Martin Dubreuil n'est pas un enfant de la balle, mais c'est un enfant de l'Est et un enfant unique, élevé à Rosemont par sa mère célibataire. Longtemps, il n'a pas su qui était son père. Puis à la mi-trentaine, il s'est mis à faire des recherches et l'a retrouvé... à Beaconsfield. «J'ai passé plus de la moitié de ma vie sans père et puis, subitement à 36 ans, je me suis retrouvé avec un père tout neuf, un ex-musicien qui jouait de la tambourine, comme moi j'en joue dans les Breastfeeders. J'ai trouvé ça assez spécial.»

Double vie

Robert De Niro a été son premier modèle, l'étincelle qui a allumé sa flamme d'acteur. Mais il y en a eu d'autres comme Luc Picard, avec lequel il partage une certaine ressemblance physique et une aptitude pour le drame et le tourment. «La première fois que j'ai vu Picard, c'était au théâtre. Il n'était pas encore sur scène. Je l'ai entendu arriver, j'ai entendu le poids de sa démarche et le poids de ses bottes; quand il est apparu sous les lumières, je me suis dit: wow, quelle présence. Enfin un acteur québécois qui me fait tripper!»
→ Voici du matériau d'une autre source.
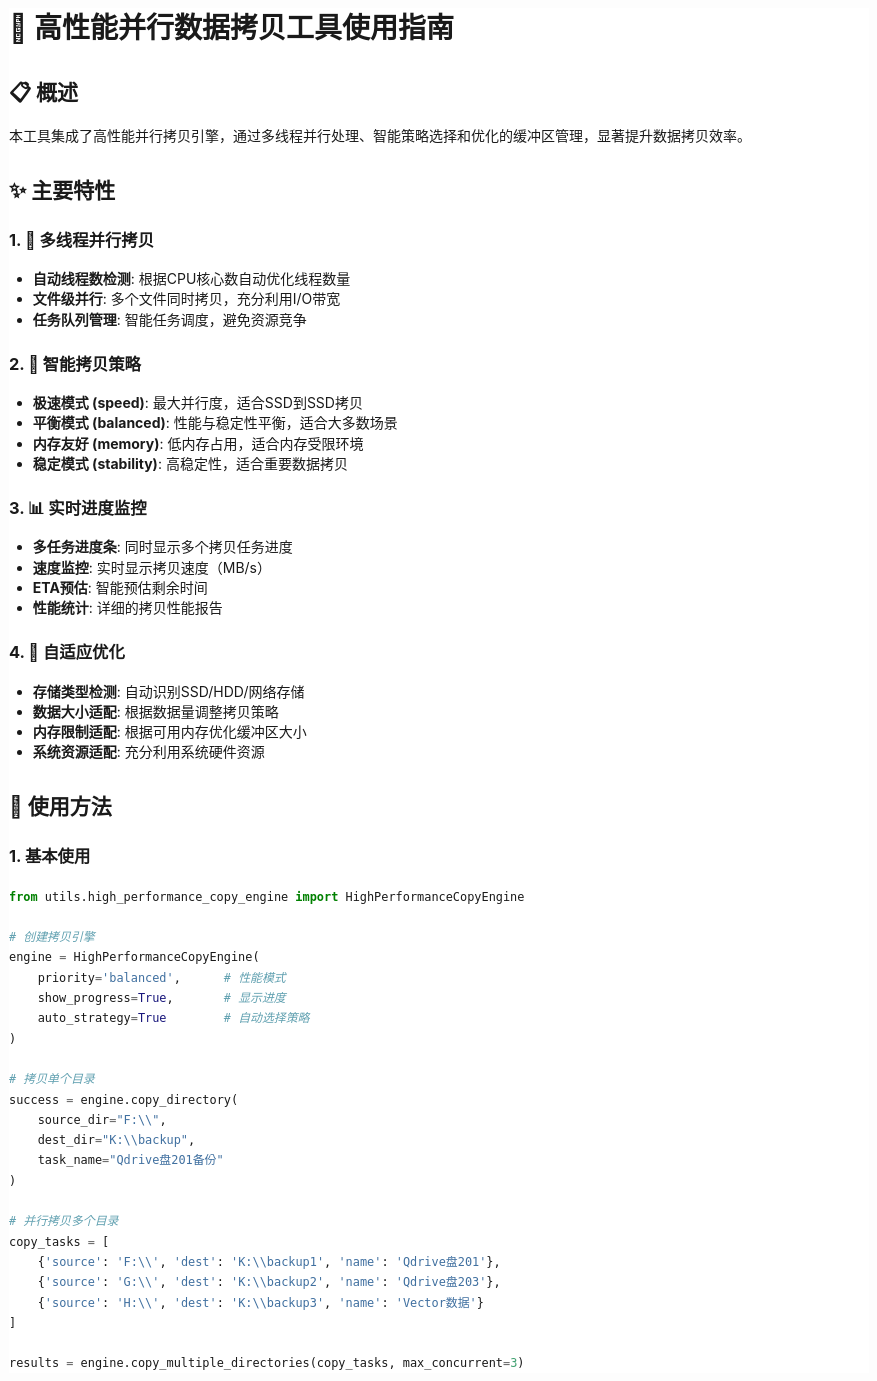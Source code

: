# 🚀 高性能并行数据拷贝工具使用指南

## 📋 概述

本工具集成了高性能并行拷贝引擎，通过多线程并行处理、智能策略选择和优化的缓冲区管理，显著提升数据拷贝效率。

## ✨ 主要特性

### 1. 🧵 多线程并行拷贝
- **自动线程数检测**: 根据CPU核心数自动优化线程数量
- **文件级并行**: 多个文件同时拷贝，充分利用I/O带宽
- **任务队列管理**: 智能任务调度，避免资源竞争

### 2. 🎯 智能拷贝策略
- **极速模式 (speed)**: 最大并行度，适合SSD到SSD拷贝
- **平衡模式 (balanced)**: 性能与稳定性平衡，适合大多数场景
- **内存友好 (memory)**: 低内存占用，适合内存受限环境
- **稳定模式 (stability)**: 高稳定性，适合重要数据拷贝

### 3. 📊 实时进度监控
- **多任务进度条**: 同时显示多个拷贝任务进度
- **速度监控**: 实时显示拷贝速度（MB/s）
- **ETA预估**: 智能预估剩余时间
- **性能统计**: 详细的拷贝性能报告

### 4. 🔧 自适应优化
- **存储类型检测**: 自动识别SSD/HDD/网络存储
- **数据大小适配**: 根据数据量调整拷贝策略
- **内存限制适配**: 根据可用内存优化缓冲区大小
- **系统资源适配**: 充分利用系统硬件资源

## 🚀 使用方法

### 1. 基本使用

```python
from utils.high_performance_copy_engine import HighPerformanceCopyEngine

# 创建拷贝引擎
engine = HighPerformanceCopyEngine(
    priority='balanced',      # 性能模式
    show_progress=True,       # 显示进度
    auto_strategy=True        # 自动选择策略
)

# 拷贝单个目录
success = engine.copy_directory(
    source_dir="F:\\",
    dest_dir="K:\\backup",
    task_name="Qdrive盘201备份"
)

# 并行拷贝多个目录
copy_tasks = [
    {'source': 'F:\\', 'dest': 'K:\\backup1', 'name': 'Qdrive盘201'},
    {'source': 'G:\\', 'dest': 'K:\\backup2', 'name': 'Qdrive盘203'},
    {'source': 'H:\\', 'dest': 'K:\\backup3', 'name': 'Vector数据'}
]

results = engine.copy_multiple_directories(copy_tasks, max_concurrent=3)
```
Dubreuil a retrouvé Luc Picard quelques années plus tard, dans des circonstances un brin comiques sur le plateau du film Elvis Gratton, Miracle à Memphis. Les deux faisaient la file pour obtenir un autographe d'Elvis, Dubreuil en père punk qui n'arrête pas de dire «s'tie» et Luc Picard en sikh. Puis il y a eu 15 février 1839. Dubreuil était un Patriote qui partageait la même cellule que Chevalier de Lorimier. «J'étais tellement impressionné par Picard que je voulais tout le temps lui parler. J'étais aussi achalant qu'un gars qui trippe trop sur une fille et qui dit toujours la mauvaise affaire.»
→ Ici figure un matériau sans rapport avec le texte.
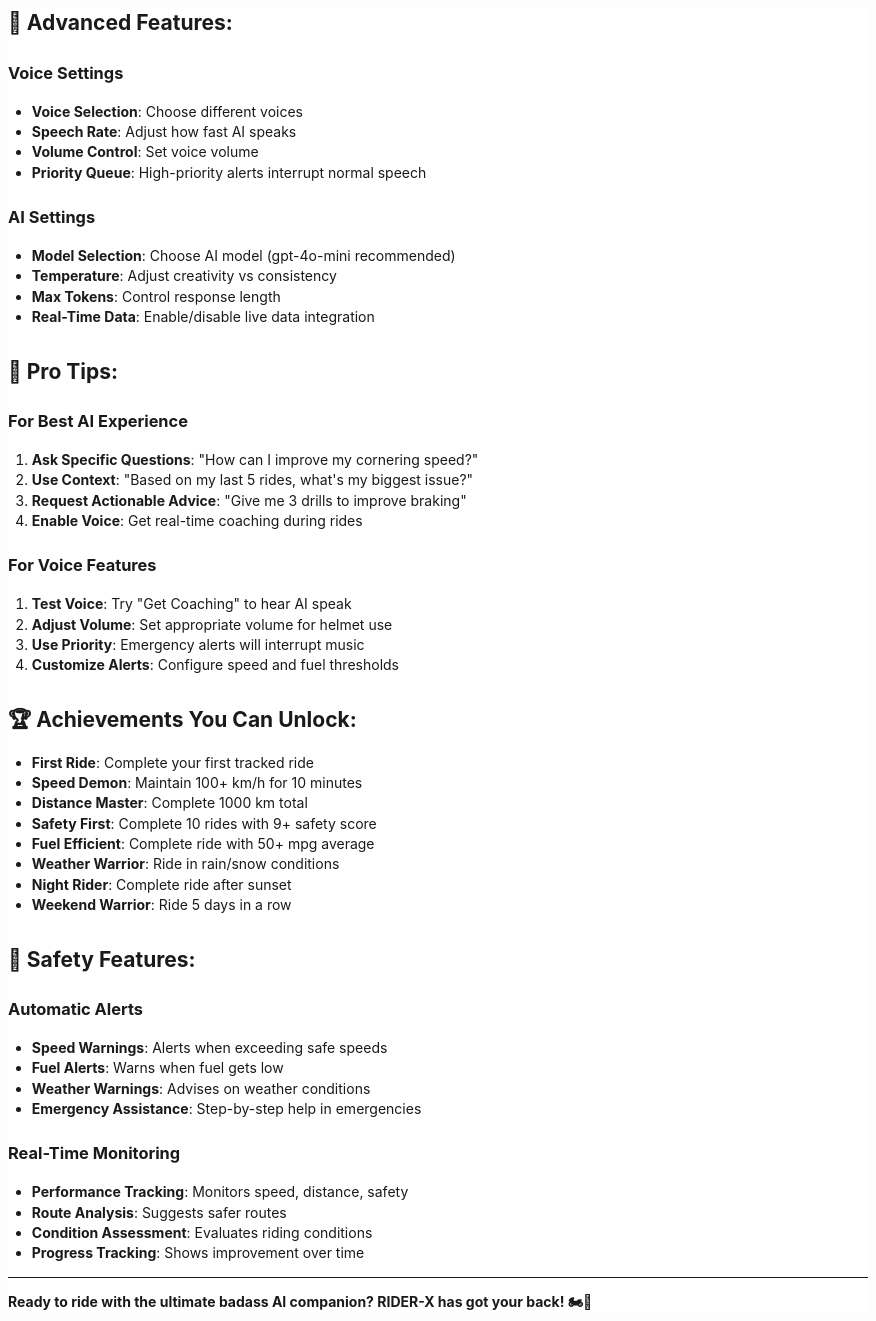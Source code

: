 ## 🔧 **Advanced Features:**

### **Voice Settings**
- **Voice Selection**: Choose different voices
- **Speech Rate**: Adjust how fast AI speaks
- **Volume Control**: Set voice volume
- **Priority Queue**: High-priority alerts interrupt normal speech

### **AI Settings**
- **Model Selection**: Choose AI model (gpt-4o-mini recommended)
- **Temperature**: Adjust creativity vs consistency
- **Max Tokens**: Control response length
- **Real-Time Data**: Enable/disable live data integration

## 🎯 **Pro Tips:**

### **For Best AI Experience**
1. **Ask Specific Questions**: "How can I improve my cornering speed?"
2. **Use Context**: "Based on my last 5 rides, what's my biggest issue?"
3. **Request Actionable Advice**: "Give me 3 drills to improve braking"
4. **Enable Voice**: Get real-time coaching during rides

### **For Voice Features**
1. **Test Voice**: Try "Get Coaching" to hear AI speak
2. **Adjust Volume**: Set appropriate volume for helmet use
3. **Use Priority**: Emergency alerts will interrupt music
4. **Customize Alerts**: Configure speed and fuel thresholds

## 🏆 **Achievements You Can Unlock:**

- **First Ride**: Complete your first tracked ride
- **Speed Demon**: Maintain 100+ km/h for 10 minutes
- **Distance Master**: Complete 1000 km total
- **Safety First**: Complete 10 rides with 9+ safety score
- **Fuel Efficient**: Complete ride with 50+ mpg average
- **Weather Warrior**: Ride in rain/snow conditions
- **Night Rider**: Complete ride after sunset
- **Weekend Warrior**: Ride 5 days in a row

## 🚨 **Safety Features:**

### **Automatic Alerts**
- **Speed Warnings**: Alerts when exceeding safe speeds
- **Fuel Alerts**: Warns when fuel gets low
- **Weather Warnings**: Advises on weather conditions
- **Emergency Assistance**: Step-by-step help in emergencies

### **Real-Time Monitoring**
- **Performance Tracking**: Monitors speed, distance, safety
- **Route Analysis**: Suggests safer routes
- **Condition Assessment**: Evaluates riding conditions
- **Progress Tracking**: Shows improvement over time

---

**Ready to ride with the ultimate badass AI companion? RIDER-X has got your back! 🏍️💪**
Mais ce qu'il retient surtout de ce moment sa vie, c'est sa rencontre avec Pierre Falardeau, le premier cinéaste «adulte» à lui donner sa chance. Il se souvient de leurs conversations animées et un brin baveuses au sujet de la souveraineté. À l'époque, Dubreuil n'avait pas développé une grande réflexion politique et prenait plaisir à contredire Falardeau et à lui dire que la souveraineté ne servait à rien. Il le regrette aujourd'hui que Falardeau est parti et peut encore difficilement parler de ce père spirituel sans que les larmes lui montent aux yeux. Difficile d'imaginer que cet homme aux yeux humides et au coeur sensible est le prince des ténèbres fou et survolté qui enflamme les scènes du groupe des Breastfeeders. Dubreuil concède qu'il vit une sorte de double vie entre la musique et le cinéma, mais que la combinaison des deux mondes lui apporte un certain équilibre.

«J'adore être Johnny Maldoror, cette espèce de bête qui sort de sa cage à chaque spectacle, mais n'être tout le temps que ça, à la longue, ça deviendrait dangereux pour ma santé mentale. Je me prendrais trop la tête avec ça. Le métier d'acteur me ramène sur terre. Pour moi, ce n'est pas tant un gagne-pain qu'un mode de vie et un rôle social.»

Cet été, c'est le rôle de père qui va le ramener sur terre. Dubreuil et sa compagne, chercheuse en génétique humaine, attendent une petite fille pour la fin août. Si jamais il n'a pas décroché de premier rôle dans un long métrage d'ici là, il se dit qu'il va peut-être aller gagner des sous comme plongeur dans le resto d'un de ses amis. En attendant que sonne son heure. Et vu le talent et l'authenticité de cet autodidacte et fils de l'Est, il y a fort à parier que son heure ne devrait pas tarder à sonner.